Si la plupart des pays n'ont qu'un réseau, deux à tout casser (Danemark), et si l'Allemagne, le Luxembourg et l'Autriche se regroupent sous un seul réseau...
L'Italie a plus d'une dizaine de réseaux différents ! Et autant de fichier à télécharger.
Et c'est pas optimisé, hein ! Faut sélectionner un pays/réseau [patientez], "Export Data", "Year.xlsx", enregistrer sous, donner et nom... Pour les dix réseaux italiens et pour chaque autre réseau :(
Bon, pas question de faire toute l'Europe à ce niveau. Et puis, quel intérêt ?
J'essaye de sortir d'un point de vue fermé sur la France, mais je reste centré sur la France : j'ai pris tous les pays interconnectés à la France, et tous les pays interconnectés à ceux-là.
Toutes les relations au deuxième niveau, en quelque sorte.
Ainsi, sans aller jusqu'en Ukraine, je pousse jusqu'à la Pologne à l'Est, le Danemark au Nord, l'Irlande à l'Ouest et le Portugal au Sud. J'vous filerai la liste complète.

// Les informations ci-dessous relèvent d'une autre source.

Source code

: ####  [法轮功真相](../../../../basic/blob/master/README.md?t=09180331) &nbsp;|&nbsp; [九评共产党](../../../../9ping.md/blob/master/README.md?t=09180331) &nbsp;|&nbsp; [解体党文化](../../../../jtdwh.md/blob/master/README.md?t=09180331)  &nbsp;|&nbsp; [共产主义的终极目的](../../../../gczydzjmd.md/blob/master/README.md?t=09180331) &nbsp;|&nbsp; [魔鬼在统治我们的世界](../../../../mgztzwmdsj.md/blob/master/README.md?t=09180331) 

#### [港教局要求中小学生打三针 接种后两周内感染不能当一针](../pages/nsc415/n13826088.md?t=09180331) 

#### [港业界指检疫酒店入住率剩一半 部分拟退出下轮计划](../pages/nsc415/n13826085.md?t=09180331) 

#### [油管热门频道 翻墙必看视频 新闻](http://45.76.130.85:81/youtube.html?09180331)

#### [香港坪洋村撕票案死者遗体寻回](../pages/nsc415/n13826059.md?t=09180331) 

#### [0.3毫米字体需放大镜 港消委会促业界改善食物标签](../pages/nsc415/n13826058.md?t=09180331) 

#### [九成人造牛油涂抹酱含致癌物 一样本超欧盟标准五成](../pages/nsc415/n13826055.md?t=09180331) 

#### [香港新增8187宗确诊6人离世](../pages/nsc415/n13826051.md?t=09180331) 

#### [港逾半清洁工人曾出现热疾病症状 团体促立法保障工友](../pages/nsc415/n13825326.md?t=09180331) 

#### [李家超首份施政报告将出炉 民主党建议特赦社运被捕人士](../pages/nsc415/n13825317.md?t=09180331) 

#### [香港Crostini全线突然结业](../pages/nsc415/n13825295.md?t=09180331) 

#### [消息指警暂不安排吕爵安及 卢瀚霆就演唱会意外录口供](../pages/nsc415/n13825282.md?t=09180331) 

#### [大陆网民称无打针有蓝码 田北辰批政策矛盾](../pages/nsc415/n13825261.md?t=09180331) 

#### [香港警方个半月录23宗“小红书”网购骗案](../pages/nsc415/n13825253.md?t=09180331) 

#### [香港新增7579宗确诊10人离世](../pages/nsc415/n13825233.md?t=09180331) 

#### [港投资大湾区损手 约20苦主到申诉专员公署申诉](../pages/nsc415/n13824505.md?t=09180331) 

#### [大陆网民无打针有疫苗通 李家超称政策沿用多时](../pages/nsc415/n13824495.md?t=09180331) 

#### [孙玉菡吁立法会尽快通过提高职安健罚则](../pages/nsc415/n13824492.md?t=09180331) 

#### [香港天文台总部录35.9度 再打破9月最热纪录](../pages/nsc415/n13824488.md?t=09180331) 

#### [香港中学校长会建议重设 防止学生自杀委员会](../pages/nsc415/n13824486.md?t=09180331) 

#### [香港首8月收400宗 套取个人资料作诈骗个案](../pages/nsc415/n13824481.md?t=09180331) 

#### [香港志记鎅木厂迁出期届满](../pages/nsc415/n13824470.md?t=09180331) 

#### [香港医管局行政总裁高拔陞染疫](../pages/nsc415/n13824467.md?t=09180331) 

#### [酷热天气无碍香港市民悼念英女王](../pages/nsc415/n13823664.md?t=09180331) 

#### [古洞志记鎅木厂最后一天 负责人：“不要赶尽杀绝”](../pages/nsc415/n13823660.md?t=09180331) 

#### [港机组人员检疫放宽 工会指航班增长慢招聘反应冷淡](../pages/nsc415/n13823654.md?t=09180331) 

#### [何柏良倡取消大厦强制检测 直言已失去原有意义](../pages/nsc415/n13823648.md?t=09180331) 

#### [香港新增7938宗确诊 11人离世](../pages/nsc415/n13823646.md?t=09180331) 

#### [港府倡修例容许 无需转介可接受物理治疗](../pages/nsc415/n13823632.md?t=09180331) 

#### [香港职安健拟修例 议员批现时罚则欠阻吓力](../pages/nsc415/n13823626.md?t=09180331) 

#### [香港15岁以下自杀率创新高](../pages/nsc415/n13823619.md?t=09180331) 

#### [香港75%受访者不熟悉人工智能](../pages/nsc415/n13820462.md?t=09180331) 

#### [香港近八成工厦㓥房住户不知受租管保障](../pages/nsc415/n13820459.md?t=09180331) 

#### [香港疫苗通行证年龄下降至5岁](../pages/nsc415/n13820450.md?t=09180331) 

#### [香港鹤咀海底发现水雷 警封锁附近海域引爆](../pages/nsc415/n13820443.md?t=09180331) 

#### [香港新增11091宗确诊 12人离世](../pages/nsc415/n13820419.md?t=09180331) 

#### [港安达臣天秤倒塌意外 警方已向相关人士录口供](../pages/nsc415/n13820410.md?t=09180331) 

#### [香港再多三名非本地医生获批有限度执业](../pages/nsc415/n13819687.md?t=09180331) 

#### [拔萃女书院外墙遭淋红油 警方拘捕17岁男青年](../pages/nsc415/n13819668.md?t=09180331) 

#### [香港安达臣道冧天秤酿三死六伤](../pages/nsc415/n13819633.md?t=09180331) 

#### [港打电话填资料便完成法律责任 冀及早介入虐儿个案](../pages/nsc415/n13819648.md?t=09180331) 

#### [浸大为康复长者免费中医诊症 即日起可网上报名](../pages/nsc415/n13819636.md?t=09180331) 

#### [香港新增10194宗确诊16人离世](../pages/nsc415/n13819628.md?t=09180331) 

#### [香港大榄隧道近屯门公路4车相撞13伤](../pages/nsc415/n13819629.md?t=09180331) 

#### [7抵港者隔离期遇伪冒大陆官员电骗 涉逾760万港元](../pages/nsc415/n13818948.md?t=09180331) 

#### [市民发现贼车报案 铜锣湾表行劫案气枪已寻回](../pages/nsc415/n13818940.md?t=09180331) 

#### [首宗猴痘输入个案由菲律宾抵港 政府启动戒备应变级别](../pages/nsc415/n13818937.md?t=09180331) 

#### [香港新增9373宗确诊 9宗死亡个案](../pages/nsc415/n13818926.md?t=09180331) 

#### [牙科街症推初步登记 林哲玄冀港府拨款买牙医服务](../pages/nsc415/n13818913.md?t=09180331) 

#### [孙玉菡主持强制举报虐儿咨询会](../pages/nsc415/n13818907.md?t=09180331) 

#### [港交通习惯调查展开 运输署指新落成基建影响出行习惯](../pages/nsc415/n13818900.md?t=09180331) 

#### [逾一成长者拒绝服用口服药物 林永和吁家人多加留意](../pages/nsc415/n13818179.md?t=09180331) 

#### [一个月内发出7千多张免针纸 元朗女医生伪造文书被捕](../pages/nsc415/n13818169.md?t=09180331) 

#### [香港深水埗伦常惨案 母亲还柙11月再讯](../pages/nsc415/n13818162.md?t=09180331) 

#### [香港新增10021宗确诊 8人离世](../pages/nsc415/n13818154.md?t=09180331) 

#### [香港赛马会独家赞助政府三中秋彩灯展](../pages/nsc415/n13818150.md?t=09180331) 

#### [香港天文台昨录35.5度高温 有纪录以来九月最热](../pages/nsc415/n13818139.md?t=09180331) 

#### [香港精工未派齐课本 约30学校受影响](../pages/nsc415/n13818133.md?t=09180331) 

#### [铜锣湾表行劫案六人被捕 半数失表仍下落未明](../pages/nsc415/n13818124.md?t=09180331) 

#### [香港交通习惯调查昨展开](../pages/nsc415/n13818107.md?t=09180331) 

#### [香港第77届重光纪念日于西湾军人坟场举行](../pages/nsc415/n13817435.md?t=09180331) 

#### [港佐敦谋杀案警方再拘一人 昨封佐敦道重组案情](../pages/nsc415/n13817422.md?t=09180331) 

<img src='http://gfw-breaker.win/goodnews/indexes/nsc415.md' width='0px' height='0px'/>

Et, basique, je récupère les productions éoliennes onshore et offshore de tous ces pays (France incluse)...
...et je somme le tout, point par point (pas horaire, pour rappel). Et j'obtiens une charmante courbe de la production éolienne en Europe de l'Ouest du 1er Janvier dernier au 31 août dernier.
Bon il manque quelques données sur les derniers jours d'août, c'est approximatif.
Bon, sans rire, ça fait un paquet de turbines, hein. 150 GW, à une vache près. Si je prends la moyenne française d'environ 2.2 MW/mât, ça fait 70 000 éoliennes.
Même puissance que le parc hydro de toute l'UE, un peu plus que son parc nucléaire.
Et la résultante de tout ce parc, c'est ça.
Liste des pays et de leurs parcs respectifs, et quelques données statistiques de base inclues sur la figure.
Alors j'ai conscience que c'est pas une courbe super agréable à regarder sur mobile, et peut-être même pas simple sur PC, une fois redimensionnée sur Twitter.
Bon. C'est sans appel... Ça fluctue toujours énormément, même à cette échelle de 3000*3000 km. On produit entre 7% et 60% de la puissance nominale, ce qui n'est pas sans rappeler le cas français isolé :
J'avais une zone de texte avec la moyenne et les extrema qui s'est perdue de la figure en cours de route. De mémoire, la moyenne était entre 38 et 39 GW, quant aux extrema, vous pouvez les évaluer sur la courbe.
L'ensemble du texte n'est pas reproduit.